The screen isn’t left without setup options either. It can have its contrast adjusted between 32 different levels, and can be configured to continually display content as with the MX-500 through 850 models, or shut off and save [admittedly minimal amounts of] power after 10 seconds through 20 minutes of inactivity. Thoughtfully, pressing one of the multi-purpose buttons when the screen is powered down will turn the remote on but not send the attached command. All other keys operate instantly regardless of the display’s state.
If desired the MX-900 can sound a beep tone whenever a key is pressed, the perfect feature for annoying those around you. The tone can be adjusted between three different volume levels that range from “squeaky key” to “heart monitor”, or turned off completely.
In Complete Control
When URC released their first computer programmable remote, the “they’d just as soon forget about it now” MX-1000 (read our review), it was configurable by either PC software or standalone editing. In fact, without the aid of a PC it was potentially the most configurable touchscreen remote produced. But the PC-based side of the equation failed to resolve nearly as impressively, even after a mulligan rewrite. Ever since, Universal Remote has concentrated on just one method of programming per remote, so when you buy one of their computer programmable models today don’t plan on doing too much without the assistance of a Windows XP or Vista-based system with an available USB port.

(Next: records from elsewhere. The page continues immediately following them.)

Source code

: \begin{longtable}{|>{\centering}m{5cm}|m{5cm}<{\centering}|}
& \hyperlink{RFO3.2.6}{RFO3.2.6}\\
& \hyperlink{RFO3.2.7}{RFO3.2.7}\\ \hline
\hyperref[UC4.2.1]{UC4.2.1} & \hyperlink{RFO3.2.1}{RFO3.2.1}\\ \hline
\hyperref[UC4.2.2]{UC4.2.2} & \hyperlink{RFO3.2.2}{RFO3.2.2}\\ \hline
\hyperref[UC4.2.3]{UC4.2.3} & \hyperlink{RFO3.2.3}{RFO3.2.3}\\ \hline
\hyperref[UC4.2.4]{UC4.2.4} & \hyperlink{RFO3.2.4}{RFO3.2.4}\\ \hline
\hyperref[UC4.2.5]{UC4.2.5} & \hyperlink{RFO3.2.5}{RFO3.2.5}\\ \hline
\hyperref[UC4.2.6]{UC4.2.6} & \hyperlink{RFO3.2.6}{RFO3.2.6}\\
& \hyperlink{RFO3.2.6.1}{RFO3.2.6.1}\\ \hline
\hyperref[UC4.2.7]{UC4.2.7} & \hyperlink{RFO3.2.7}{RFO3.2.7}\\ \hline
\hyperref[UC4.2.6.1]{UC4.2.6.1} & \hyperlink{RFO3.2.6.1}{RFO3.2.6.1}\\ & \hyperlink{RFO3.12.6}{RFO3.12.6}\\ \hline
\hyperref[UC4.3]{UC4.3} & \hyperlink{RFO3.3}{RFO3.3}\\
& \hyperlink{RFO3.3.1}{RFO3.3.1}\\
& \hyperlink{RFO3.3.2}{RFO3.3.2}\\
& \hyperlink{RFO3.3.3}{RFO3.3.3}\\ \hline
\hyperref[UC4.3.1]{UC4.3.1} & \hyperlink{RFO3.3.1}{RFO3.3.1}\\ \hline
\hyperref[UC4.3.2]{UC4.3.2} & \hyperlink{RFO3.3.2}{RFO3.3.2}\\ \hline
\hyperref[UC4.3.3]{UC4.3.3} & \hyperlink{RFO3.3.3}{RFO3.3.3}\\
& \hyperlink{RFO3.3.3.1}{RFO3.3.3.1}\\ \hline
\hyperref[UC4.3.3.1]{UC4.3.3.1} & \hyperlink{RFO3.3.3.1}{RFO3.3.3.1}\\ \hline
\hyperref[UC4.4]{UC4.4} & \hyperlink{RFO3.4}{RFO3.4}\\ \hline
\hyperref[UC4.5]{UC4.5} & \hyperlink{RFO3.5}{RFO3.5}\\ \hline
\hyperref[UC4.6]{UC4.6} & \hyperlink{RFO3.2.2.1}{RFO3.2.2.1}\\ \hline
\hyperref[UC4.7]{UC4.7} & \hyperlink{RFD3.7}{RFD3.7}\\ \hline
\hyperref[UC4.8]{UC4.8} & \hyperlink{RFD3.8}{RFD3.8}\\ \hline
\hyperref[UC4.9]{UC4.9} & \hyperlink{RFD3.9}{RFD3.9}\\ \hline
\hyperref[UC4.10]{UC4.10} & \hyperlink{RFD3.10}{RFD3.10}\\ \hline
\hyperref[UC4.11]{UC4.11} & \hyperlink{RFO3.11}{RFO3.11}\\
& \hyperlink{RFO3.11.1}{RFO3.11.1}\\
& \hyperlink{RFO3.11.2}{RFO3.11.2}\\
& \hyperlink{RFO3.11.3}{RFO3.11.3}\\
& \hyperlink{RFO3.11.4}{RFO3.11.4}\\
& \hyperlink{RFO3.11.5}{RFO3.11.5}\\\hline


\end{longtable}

As mentioned earlier, the MX-900 is part of the company’s “Complete Control” series of professional grade remotes, which means that it’s primarily intended for custom installers. Due to a policy shift around the same time that the MX-900 was first introduced, this means that none of the company’s current Complete Control remotes ship with the requisite PC editing software on CD – instead, the authorized retailer or installer obtains this software direct from the manufacturer.
In the case of consumers purchasing a remote to program themselves, it’s up to the retailer to include the necessary software when they sell the product, either on CD or from a secured download site, and conversely up to the consumer to ensure that the retailer is an authorized vender and can actually provide said software. Authorized retailers can choose to give purchasers either the full “Live Update” edition of the software that can be updated instantly over the Internet, or a different “non updateable” version which omits that feature and may not be nearly as current.
In cases where the customer simply can’t obtain the software, Universal Remote maintains a last-resort download site for “non updateable” software that requires the remote’s serial number to access. So, you’ll want to check beforehand on exactly what you’ll be getting!